Print, in exact form, the lines below from the one containing "Recall that a" through the one containing "For continuous group", and omit all others.

**Input material**:
_____

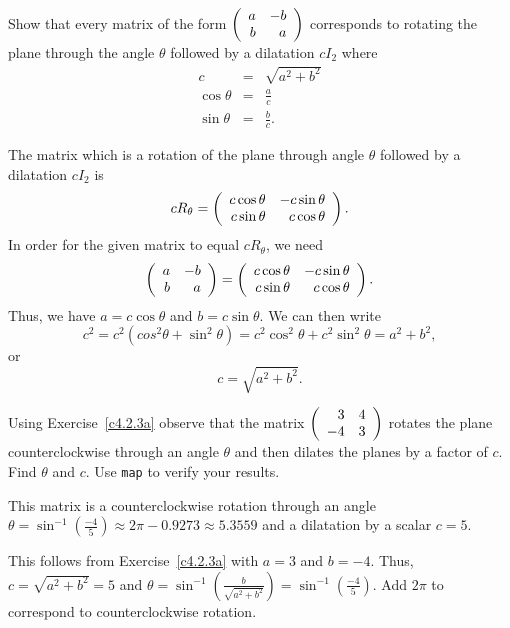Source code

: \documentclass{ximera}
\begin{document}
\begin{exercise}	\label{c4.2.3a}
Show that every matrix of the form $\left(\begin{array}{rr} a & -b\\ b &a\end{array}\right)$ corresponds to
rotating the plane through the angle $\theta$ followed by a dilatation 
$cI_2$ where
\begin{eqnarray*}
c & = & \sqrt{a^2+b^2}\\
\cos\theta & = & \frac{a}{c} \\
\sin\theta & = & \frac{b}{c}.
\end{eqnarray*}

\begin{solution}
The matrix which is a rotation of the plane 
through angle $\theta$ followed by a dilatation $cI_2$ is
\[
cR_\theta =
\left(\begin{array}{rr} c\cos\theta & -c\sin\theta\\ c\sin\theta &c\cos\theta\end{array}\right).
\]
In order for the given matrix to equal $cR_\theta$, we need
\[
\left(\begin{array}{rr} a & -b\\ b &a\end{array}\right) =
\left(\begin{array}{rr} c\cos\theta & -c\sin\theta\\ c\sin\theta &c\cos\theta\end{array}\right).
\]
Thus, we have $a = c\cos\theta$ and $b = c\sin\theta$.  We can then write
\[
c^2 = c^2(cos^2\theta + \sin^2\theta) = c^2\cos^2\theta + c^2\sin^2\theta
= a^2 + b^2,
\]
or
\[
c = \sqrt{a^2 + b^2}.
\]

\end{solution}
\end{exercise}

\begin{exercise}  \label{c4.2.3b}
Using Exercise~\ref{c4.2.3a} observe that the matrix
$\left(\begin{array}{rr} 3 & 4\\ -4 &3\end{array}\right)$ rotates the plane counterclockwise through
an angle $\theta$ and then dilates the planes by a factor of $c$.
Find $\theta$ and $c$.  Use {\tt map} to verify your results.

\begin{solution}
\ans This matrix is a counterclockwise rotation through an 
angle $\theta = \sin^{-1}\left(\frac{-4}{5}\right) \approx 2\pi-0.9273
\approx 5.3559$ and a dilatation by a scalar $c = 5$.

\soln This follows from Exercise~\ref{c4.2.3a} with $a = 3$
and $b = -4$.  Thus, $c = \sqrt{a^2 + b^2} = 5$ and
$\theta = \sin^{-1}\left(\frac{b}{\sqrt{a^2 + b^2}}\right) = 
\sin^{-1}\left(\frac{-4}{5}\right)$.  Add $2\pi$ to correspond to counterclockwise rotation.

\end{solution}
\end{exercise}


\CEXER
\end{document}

_____

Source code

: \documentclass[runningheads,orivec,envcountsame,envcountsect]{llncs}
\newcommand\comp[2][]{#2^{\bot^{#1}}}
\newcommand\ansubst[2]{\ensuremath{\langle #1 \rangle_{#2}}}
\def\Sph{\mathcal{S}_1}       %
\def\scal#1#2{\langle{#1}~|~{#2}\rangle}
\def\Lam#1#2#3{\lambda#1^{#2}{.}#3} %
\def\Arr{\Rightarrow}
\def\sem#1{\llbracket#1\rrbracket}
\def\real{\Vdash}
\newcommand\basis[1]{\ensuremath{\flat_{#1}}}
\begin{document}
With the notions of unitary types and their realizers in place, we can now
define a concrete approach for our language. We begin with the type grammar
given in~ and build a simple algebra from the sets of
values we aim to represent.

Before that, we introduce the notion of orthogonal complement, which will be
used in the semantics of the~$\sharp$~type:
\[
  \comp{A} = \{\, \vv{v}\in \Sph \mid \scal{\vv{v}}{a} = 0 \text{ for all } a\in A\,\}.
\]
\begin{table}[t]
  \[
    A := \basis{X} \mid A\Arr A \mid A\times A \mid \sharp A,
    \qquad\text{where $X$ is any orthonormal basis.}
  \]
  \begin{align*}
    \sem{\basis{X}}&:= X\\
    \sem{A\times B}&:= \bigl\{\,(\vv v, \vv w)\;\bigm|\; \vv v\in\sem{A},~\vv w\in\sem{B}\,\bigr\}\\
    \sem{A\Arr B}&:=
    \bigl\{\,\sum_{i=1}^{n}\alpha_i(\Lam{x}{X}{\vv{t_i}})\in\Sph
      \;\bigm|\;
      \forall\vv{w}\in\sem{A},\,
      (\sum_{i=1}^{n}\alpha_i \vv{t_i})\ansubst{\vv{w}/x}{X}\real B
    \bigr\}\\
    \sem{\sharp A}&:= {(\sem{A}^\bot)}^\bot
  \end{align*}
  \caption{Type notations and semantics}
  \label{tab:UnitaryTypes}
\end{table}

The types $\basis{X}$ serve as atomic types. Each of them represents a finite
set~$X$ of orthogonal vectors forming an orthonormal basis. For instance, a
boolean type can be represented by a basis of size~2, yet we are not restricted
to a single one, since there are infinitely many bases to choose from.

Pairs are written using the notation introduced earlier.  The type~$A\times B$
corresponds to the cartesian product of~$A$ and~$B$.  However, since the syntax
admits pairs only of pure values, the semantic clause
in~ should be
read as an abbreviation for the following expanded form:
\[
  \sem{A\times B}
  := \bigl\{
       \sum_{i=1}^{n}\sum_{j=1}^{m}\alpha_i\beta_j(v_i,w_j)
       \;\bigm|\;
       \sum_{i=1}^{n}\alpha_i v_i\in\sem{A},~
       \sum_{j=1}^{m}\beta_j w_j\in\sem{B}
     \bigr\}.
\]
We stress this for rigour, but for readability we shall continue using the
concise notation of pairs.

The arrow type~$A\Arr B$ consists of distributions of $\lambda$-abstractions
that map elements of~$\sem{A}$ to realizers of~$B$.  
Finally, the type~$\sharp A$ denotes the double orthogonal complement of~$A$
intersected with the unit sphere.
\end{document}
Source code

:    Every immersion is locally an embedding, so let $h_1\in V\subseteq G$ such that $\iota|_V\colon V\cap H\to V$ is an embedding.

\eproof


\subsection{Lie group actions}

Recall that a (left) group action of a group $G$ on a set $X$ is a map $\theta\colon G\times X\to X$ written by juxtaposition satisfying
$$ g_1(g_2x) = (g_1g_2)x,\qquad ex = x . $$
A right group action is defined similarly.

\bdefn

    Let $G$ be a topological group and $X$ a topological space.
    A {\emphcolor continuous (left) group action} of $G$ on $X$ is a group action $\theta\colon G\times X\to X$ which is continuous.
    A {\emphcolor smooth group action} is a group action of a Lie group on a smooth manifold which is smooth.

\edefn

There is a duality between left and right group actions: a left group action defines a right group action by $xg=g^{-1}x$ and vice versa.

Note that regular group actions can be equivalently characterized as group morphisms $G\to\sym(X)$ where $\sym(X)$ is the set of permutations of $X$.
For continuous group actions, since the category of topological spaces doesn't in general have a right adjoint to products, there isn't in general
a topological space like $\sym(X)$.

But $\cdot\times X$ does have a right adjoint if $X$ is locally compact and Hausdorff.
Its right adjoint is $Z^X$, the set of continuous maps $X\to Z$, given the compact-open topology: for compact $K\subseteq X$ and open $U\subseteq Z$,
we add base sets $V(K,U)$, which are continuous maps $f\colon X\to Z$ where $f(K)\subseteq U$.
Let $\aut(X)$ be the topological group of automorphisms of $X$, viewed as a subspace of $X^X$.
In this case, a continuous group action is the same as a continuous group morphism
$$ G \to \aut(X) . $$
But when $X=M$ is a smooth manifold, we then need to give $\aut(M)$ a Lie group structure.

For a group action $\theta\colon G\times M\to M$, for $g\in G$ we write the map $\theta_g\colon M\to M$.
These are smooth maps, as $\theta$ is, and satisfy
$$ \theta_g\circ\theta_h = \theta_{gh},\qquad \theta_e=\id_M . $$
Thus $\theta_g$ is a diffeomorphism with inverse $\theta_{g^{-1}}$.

_____

**Exercise solution**:
Recall that a (left) group action of a group $G$ on a set $X$ is a map $\theta\colon G\times X\to X$ written by juxtaposition satisfying
$$ g_1(g_2x) = (g_1g_2)x,\qquad ex = x . $$
A right group action is defined similarly.

\bdefn

    Let $G$ be a topological group and $X$ a topological space.
    A {\emphcolor continuous (left) group action} of $G$ on $X$ is a group action $\theta\colon G\times X\to X$ which is continuous.
    A {\emphcolor smooth group action} is a group action of a Lie group on a smooth manifold which is smooth.

\edefn

There is a duality between left and right group actions: a left group action defines a right group action by $xg=g^{-1}x$ and vice versa.

Note that regular group actions can be equivalently characterized as group morphisms $G\to\sym(X)$ where $\sym(X)$ is the set of permutations of $X$.
For continuous group actions, since the category of topological spaces doesn't in general have a right adjoint to products, there isn't in general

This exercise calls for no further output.